Perdón sin olvido
Legislar sobre la historia y judicializarla limita la libertad de expresión, y puede dificultar la convivencia interna y externa. No sólo porque la verdad jurídica no tiene por qué coincidir con la verdad histórica, sino porque puede llevar a situaciones absurdas. El Holocausto judío existió. Y antes que él, en 1915, el genocidio armenio. Pero prohibir negar este último (como pretende la Asamblea Nacional francesa) o prohibir afirmarlo (como hace el artículo 301 del Código Penal turco, modernizado, que previene contra todo "atentado contra la identidad turca") cercena la libertad de expresión, de opinión o de cátedra en nombre de esos valores que se dice defender.
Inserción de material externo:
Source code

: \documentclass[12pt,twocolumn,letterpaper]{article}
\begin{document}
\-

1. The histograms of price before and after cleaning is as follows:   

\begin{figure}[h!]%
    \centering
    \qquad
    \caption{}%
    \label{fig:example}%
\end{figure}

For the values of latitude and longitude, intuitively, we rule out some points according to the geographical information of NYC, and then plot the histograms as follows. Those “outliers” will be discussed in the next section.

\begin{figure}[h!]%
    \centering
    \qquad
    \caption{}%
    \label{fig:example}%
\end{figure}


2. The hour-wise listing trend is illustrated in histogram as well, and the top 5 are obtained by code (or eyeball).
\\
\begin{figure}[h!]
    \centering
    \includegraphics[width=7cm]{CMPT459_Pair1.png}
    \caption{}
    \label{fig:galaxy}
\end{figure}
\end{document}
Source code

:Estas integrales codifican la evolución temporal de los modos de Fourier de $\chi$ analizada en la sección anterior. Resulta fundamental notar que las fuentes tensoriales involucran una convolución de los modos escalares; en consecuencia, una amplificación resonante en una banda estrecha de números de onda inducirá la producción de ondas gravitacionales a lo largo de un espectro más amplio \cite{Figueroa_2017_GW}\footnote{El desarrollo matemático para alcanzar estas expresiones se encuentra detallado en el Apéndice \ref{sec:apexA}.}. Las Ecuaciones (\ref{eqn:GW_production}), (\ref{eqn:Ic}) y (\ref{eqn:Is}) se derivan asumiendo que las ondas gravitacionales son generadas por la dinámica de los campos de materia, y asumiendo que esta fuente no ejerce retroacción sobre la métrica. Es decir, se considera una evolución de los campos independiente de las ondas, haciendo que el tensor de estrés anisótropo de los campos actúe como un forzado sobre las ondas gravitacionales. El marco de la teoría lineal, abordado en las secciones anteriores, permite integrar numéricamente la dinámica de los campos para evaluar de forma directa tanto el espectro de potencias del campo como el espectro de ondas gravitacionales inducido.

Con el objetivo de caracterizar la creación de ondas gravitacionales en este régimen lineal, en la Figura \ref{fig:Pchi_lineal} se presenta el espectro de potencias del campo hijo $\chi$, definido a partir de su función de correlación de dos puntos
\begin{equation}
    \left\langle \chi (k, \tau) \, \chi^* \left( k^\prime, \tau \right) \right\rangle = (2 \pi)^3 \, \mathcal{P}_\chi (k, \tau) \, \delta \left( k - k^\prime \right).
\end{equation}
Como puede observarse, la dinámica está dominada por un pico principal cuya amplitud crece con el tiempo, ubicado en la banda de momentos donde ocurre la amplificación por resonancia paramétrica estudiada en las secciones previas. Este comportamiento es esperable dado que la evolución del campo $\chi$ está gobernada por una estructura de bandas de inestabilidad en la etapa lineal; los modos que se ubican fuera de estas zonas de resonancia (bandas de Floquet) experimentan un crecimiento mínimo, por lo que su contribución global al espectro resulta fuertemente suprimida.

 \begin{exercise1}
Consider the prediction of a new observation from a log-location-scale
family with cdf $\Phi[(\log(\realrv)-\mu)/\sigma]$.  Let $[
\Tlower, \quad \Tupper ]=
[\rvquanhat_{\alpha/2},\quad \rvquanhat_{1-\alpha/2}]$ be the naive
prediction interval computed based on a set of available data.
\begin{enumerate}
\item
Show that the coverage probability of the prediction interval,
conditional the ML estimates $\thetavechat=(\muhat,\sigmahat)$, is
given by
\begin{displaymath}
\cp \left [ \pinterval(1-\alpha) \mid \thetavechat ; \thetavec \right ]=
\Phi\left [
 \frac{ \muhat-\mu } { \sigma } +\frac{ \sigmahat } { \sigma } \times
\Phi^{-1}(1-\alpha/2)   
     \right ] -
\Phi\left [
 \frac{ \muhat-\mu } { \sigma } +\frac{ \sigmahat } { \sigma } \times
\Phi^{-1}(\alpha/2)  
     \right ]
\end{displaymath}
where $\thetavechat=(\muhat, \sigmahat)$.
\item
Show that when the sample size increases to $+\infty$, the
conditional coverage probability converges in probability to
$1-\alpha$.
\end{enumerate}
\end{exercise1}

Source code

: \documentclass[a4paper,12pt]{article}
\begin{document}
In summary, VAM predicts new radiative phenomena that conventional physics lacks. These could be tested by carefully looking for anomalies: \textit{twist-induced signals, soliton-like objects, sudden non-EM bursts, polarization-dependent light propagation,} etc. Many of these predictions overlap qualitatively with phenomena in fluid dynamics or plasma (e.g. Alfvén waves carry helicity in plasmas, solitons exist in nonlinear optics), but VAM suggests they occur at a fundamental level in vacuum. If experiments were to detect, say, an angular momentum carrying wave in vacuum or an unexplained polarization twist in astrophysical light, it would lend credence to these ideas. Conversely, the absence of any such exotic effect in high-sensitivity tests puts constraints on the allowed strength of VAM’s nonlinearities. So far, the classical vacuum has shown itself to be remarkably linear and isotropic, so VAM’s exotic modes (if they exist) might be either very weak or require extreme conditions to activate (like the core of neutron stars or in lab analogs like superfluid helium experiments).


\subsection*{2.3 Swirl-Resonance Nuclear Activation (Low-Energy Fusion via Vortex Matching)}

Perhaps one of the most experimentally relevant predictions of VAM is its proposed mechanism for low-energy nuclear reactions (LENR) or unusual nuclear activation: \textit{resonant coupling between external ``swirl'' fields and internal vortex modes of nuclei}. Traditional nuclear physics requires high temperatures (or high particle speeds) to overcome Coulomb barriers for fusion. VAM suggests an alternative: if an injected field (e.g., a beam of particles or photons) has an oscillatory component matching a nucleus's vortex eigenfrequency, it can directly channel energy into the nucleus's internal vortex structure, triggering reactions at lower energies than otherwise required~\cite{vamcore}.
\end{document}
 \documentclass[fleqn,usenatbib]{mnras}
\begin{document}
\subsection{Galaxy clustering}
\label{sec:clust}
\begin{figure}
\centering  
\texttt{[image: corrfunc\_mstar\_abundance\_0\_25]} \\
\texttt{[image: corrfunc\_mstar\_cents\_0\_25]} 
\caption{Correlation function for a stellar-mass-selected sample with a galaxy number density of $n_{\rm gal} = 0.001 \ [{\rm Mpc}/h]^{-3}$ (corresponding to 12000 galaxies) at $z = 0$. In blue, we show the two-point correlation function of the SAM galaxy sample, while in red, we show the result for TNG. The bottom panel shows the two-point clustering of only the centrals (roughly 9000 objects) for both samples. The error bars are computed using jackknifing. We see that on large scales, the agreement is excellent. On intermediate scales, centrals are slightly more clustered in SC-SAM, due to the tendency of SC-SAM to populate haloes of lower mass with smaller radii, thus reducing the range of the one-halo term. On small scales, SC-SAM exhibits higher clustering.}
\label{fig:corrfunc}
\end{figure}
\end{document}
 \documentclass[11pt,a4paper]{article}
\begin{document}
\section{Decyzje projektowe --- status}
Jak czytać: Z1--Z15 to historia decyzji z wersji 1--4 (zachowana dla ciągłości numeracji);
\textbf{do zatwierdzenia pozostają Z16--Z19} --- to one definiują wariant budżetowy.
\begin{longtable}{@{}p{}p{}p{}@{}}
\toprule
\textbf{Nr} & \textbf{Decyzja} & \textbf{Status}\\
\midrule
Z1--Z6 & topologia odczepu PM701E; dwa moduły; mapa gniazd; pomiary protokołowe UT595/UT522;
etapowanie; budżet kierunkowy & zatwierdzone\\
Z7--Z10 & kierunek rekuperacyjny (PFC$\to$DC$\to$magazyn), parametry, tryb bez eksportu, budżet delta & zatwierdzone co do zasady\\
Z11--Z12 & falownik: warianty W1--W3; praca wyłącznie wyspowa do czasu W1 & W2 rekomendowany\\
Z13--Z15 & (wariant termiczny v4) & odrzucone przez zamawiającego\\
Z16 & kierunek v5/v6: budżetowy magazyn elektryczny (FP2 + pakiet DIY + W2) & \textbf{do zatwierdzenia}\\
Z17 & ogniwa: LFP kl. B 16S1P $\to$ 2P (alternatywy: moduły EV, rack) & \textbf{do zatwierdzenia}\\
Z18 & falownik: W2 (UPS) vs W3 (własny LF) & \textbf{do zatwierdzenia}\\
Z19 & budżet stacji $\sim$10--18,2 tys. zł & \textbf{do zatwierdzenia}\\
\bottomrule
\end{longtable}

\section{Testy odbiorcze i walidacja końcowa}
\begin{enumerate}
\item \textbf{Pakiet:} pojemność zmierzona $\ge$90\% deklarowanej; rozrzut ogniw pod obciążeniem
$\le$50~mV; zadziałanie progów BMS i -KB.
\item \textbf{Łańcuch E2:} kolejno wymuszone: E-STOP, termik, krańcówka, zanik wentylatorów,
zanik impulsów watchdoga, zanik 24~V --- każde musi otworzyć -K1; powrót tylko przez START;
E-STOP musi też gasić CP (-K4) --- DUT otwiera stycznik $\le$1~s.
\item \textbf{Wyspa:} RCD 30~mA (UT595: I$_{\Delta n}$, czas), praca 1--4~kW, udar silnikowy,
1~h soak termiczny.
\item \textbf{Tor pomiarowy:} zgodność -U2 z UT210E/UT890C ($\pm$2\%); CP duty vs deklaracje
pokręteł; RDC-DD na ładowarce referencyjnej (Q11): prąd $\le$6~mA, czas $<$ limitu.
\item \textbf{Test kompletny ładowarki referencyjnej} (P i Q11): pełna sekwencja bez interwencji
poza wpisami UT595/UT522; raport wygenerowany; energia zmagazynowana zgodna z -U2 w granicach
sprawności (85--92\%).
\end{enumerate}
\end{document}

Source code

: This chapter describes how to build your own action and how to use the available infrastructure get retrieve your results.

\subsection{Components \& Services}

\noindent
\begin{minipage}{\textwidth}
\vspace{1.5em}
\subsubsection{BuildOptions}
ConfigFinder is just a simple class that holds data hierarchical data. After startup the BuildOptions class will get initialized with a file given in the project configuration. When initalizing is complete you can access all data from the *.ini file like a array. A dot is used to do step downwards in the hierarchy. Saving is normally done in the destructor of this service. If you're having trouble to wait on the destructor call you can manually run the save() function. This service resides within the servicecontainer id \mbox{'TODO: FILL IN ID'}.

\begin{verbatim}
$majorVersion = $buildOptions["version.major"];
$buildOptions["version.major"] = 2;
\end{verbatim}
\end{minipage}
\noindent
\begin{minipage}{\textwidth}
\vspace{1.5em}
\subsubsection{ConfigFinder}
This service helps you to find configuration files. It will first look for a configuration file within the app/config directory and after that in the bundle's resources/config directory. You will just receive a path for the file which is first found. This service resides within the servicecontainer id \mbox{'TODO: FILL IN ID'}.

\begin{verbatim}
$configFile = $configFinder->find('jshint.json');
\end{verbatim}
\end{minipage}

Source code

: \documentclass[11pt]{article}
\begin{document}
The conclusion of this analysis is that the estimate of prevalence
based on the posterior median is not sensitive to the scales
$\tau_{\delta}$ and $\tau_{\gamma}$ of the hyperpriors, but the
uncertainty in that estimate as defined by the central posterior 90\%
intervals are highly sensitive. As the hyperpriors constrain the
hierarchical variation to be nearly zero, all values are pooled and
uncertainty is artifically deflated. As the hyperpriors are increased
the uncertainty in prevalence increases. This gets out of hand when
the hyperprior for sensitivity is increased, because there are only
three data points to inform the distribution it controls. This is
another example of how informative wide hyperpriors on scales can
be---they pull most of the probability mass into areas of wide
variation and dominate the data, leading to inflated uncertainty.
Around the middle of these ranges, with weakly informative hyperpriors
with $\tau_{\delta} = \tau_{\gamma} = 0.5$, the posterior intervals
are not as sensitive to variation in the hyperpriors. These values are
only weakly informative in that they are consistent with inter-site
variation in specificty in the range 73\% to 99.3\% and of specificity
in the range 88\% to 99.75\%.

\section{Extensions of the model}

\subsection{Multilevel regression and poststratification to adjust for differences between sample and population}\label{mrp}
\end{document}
Bernard Lewis, el conservador islamólogo americano, ya fue condenado en Francia en 1993 a una multa de un franco por negar el genocidio armenio. El Estado turco intentó juzgar al hoy Nobel Orhan Pamuk por afirmarlo. El escritor y mal historiador David Irving fue condenado en Austria hace unos meses a tres años de cárcel por haber puesto en duda el Holocausto judío, y sigue purgando su pena. En Europa hay 10 países (Alemania, Austria, Bélgica, Eslovaquia, Francia, Lituania, Polonia, Rumania, República Checa y Suiza), además de Israel, que tienen leyes que prohíben negar la existencia del Holocausto.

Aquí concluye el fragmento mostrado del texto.